As I had to drive from downtown DC, I appreciated the easy access to the Baltimore-Washington Parkway from the current hospital, and I can see why hospital planners like highway access. The problem was that I usually take Metro to work - after my study on location choices of homeowners in the region, I bought near transit to avoid the stress of rush hour traffic.  It was frustrating that there was no easy transit access to the hospital, so on those visiting days, I had to drive downtown and back out to Cheverly to visit my relative or her doctors. If I didn't own a car, I would likely take a train to a bus to the hospital. Once you are at the Cheverly Metro station, it's a ten minute bus ride, but the F1 bus runs only every 30 or 60 minutes depending on time of day. This journey takes a toll on employees, but also patients and visitors who may not have access to a car.  I did regularly see some people making the march up the hill to the hospital at times - I assume that they found that difficult walk to be the easiest way for them to get there.
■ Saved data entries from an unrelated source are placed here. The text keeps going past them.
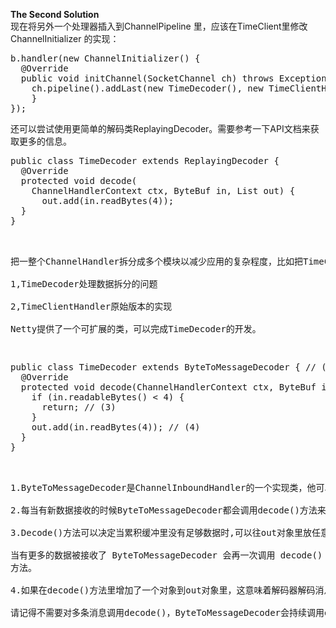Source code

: **The Second Solution**<br>
现在将另外一个处理器插入到ChannelPipeline 里，应该在TimeClient里修改ChannelInitializer 的实现：<br>
<pre>
b.handler(new ChannelInitializer<SocketChannel>() {
  @Override
  public void initChannel(SocketChannel ch) throws Exception {
    ch.pipeline().addLast(new TimeDecoder(), new TimeClientHandler());
    }
});
</pre>
还可以尝试使用更简单的解码类ReplayingDecoder。需要参考一下API文档来获取更多的信息。<br>
<pre>
public class TimeDecoder extends ReplayingDecoder<Void> {
  @Override
  protected void decode(
    ChannelHandlerContext ctx, ByteBuf in, List<Object> out) {
      out.add(in.readBytes(4));
  }
}
</pre>

把一整个ChannelHandler拆分成多个模块以减少应用的复杂程度，比如把TimeClientHandler拆分成2个处理器：<br>
1,TimeDecoder处理数据拆分的问题<br>
2,TimeClientHandler原始版本的实现<br>
Netty提供了一个可扩展的类，可以完成TimeDecoder的开发。<br>
<pre>
public class TimeDecoder extends ByteToMessageDecoder { // (1)
  @Override
  protected void decode(ChannelHandlerContext ctx, ByteBuf in, List<Object> out) { // (2)
    if (in.readableBytes() < 4) {
      return; // (3)
    }
    out.add(in.readBytes(4)); // (4)
  }
}
</pre>

1.ByteToMessageDecoder是ChannelInboundHandler的一个实现类，他可以在处理数据拆分的问题上变得很简单。<br>
2.每当有新数据接收的时候ByteToMessageDecoder都会调用decode()方法来处理内部的那个累积缓冲。<br>
3.Decode()方法可以决定当累积缓冲里没有足够数据时,可以往out对象里放任意数据。<br>
当有更多的数据被接收了 ByteToMessageDecoder 会再一次调用 decode() 方法。<br>
4.如果在decode()方法里增加了一个对象到out对象里，这意味着解码器解码消息成功。ByteToMessageDecoder将会丢弃在累积缓冲里已经被读过的数据。<br>
请记得不需要对多条消息调用decode()，ByteToMessageDecoder会持续调用decode()直到不放任何数据到out里。<br>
Additionally, when other relatives came to visit, we often wanted something to eat. The food in the hospital wasn't an appealing option, but we had no real options within walking distance or even a short drive, and at times, we went home to find food because it was quicker. I would have stayed and spent more time in the area if transit access was easier, and if there were restaurant options nearby, or other retail within walking distance, or any pedestrian activity that made it seem to be a place to spend some time. Instead, the hospital felt as if it was designed to be a community nuisance - it was easy to get to from the highway, but seemed too far away from everything else.

Yesterday, I spoke at an event in Ann Arbor, Michigan.  The speech was at Palmer Commons near the massive University of Michigan medical complex, and as I explored Ann Arbor, I couldn't help but think about the hospital forum back in Maryland. Ann Arbor is very different from central Prince George's - it's a college town and home to a large university - their bus system was nice, but they are not big enough to have a Metrorail system. That being said, I marveled at how walkable everything was.  From the site of the speech, one could take pedestrian walkways to the medical complex, or walk back through campus to downtown Ann Arbor. Students, doctors, visitors and others were out on the streets.  My parking lot was a 15 minute walk away from the site, but it was as pleasant as could be on 28 degree snowy Michigan winter day (By the way, Michiganders are tough people - no one seemed cold).  I passed by people on the street, and stopped by a CVS to buy a phone charger.  If I had more time, I would have stopped to get something to eat - I made a mental note to go back and visit when it's a little warmer. That day, I shared standard anecdotes in my talk about an example where women over 80 years of age who were not driving regularly used a particular pedestrian-oriented outdoor commercial/retail/entertainment district that was between their apartments and a light rail station, while younger people in other locations didn't go off the property because there was nothing nearby for them to walk to or because it was dangerous to do so.  These are communities that encourage activity - far from the quite suburban feel in Cheverly.


This made my feeling even stronger about the potential in Prince George's County, Maryland. A walkable, transit-oriented hospital as the center of a mixed-use project will be great for a rapidly growing county - I'm not sure if it will be the easiest option to build, but it will certainly be the best for all of the people who could use it.

I've started using #TODhospital on twitter to discuss the possibilities - share your thoughts on pros and cons using that hashtag or leave a comment below.

As a reminder, these are my thoughts only and do not necessarily represent the positions of any organization. The views, opinions and judgments expressed are solely my own. This essay has not been reviewed or approved by AARP or any of the Largo community associations.